Subject RE: [IB-Architect] Syntax for case insensitive sort
Author Claudio Valderrama C.
As I understood some text, that "thing" known as JDataStore let's you
define indexes with several different properties.
Declaring an attribute of this kind (case/nocase) in the field means the
field is fixed to this attribute. This may be desirable for some application
whereas for flexibility, it can turn into a nightmare. I prefer a set of
named indexes or new collation orders/drivers to handle the
upper/lower/nocase/accented issue. The behavior should be overridable on the
ORDER BY clause.
CASE and NOCASE are nice words but they seem to be used as the CASE-OF
Pascal statements. I would be better to have a peek at the SQL99 revision
(for the ones that are able to digest it) before using a word that's
reserved for other use. Contrarily to C++, where "&" and "*" may mean
several things, SQL reserved words seem to mean only one thing.
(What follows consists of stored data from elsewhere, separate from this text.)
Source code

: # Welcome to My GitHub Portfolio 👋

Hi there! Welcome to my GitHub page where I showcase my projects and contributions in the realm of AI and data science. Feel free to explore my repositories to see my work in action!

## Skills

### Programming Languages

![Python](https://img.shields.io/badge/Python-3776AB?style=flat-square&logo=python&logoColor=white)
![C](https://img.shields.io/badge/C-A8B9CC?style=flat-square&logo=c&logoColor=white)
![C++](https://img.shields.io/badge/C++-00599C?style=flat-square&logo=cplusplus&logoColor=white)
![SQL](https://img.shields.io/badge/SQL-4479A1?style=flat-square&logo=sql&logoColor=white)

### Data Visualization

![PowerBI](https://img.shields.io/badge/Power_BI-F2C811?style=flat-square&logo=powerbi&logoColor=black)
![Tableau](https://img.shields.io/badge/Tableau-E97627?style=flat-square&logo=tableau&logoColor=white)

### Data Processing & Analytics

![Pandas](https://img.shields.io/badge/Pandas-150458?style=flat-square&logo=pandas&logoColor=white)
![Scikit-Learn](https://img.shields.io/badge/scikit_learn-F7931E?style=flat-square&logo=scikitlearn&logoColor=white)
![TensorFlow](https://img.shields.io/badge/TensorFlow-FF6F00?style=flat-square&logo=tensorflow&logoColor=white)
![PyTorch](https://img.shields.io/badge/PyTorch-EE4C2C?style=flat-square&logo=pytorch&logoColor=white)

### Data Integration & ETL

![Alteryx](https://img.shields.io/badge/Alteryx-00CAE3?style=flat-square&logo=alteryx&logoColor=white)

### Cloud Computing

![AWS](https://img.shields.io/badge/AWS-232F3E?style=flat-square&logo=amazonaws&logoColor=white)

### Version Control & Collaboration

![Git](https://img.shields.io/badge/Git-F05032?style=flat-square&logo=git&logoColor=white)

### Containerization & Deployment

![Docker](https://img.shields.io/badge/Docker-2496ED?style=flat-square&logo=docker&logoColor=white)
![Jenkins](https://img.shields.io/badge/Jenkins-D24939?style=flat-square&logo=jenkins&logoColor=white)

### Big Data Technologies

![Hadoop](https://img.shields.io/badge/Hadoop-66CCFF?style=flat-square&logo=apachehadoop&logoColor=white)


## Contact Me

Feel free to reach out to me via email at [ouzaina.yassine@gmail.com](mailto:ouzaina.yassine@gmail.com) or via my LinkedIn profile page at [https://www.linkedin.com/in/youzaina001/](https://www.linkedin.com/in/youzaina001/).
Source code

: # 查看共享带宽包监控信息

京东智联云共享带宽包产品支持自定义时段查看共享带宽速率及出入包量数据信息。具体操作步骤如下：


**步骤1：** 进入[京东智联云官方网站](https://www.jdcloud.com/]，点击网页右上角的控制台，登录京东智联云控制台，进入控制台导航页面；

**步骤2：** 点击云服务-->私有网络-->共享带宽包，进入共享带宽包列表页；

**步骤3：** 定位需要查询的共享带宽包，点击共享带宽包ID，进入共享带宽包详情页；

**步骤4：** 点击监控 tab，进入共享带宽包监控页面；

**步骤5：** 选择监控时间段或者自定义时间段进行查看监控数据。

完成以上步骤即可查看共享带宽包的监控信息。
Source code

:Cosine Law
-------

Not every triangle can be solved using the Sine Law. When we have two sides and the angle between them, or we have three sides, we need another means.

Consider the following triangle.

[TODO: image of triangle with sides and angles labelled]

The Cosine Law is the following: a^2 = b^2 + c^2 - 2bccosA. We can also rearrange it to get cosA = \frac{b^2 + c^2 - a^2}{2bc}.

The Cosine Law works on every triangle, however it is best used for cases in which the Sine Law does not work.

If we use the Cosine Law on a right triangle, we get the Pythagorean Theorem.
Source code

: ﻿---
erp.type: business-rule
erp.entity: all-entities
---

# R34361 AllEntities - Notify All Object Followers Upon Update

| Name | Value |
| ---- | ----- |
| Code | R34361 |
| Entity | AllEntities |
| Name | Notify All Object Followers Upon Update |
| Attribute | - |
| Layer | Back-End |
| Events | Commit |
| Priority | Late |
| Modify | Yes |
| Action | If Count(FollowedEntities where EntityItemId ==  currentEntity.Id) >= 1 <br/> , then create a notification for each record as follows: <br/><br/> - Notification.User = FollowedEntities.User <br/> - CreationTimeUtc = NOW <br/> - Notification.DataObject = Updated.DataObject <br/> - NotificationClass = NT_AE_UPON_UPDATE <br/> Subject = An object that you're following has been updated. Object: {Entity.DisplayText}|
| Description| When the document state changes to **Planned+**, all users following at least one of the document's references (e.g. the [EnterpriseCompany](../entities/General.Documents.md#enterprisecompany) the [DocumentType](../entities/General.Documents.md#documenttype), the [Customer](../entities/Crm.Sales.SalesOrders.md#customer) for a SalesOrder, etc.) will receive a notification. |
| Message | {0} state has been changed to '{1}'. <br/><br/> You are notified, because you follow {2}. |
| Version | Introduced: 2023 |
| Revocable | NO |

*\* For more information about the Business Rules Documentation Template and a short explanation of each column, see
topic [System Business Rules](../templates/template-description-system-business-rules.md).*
BTW, can I know why Interbase only allows a database-wide charset and not a
whole default collation order?

Claudio Valderrama C.
Ingeniero en Informática - Consultor independiente

> -----Original Message-----
> From: David Berg [mailto:DaveBerg@...]
> Sent: Miércoles 29 de Marzo de 2000 12:48
> To:
> Subject: RE: [IB-Architect] Syntax for case insensitive sort
> From: "David Berg" <DaveBerg@...>
> An alternative to declaring case insensitivity in the order by
> clause is to
> declare it as an attribute of the field. This has a number of advantages:
> (1) Indexes that include the field are case insensitive. This makes a BIG
> difference in performance when doing case insensitive sorts or queries.
> (2) Order by clauses are automatically case insensitive (and can use
> indexes).
> (3) Comparisons (<,>,=) are case insensitive (perhaps this should be an
> option).
> (4) Unique constraints are case insensitive. So I can't have "Interbase"
> and "INTERBASE" both in a unique index.